EXERCISE GOAL: Pick out all lines with the word "kline" from the records that follow.

START EXTRACTED ENTRIES

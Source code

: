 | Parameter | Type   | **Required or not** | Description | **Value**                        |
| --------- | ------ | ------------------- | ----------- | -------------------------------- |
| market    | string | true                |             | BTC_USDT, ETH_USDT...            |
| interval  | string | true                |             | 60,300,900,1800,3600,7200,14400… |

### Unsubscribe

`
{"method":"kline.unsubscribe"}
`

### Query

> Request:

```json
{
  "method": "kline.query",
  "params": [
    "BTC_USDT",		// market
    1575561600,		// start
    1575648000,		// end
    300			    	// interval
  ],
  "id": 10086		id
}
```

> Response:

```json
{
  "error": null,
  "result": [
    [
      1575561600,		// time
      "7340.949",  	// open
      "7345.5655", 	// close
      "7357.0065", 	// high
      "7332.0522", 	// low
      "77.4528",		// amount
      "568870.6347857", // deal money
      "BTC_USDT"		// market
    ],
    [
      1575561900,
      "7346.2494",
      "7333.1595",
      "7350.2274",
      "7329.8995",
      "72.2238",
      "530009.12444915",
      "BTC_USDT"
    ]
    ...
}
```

END EXTRACTED ENTRIES

RESPONSE BELOW:
{"method":"kline.unsubscribe"}
  "method": "kline.query",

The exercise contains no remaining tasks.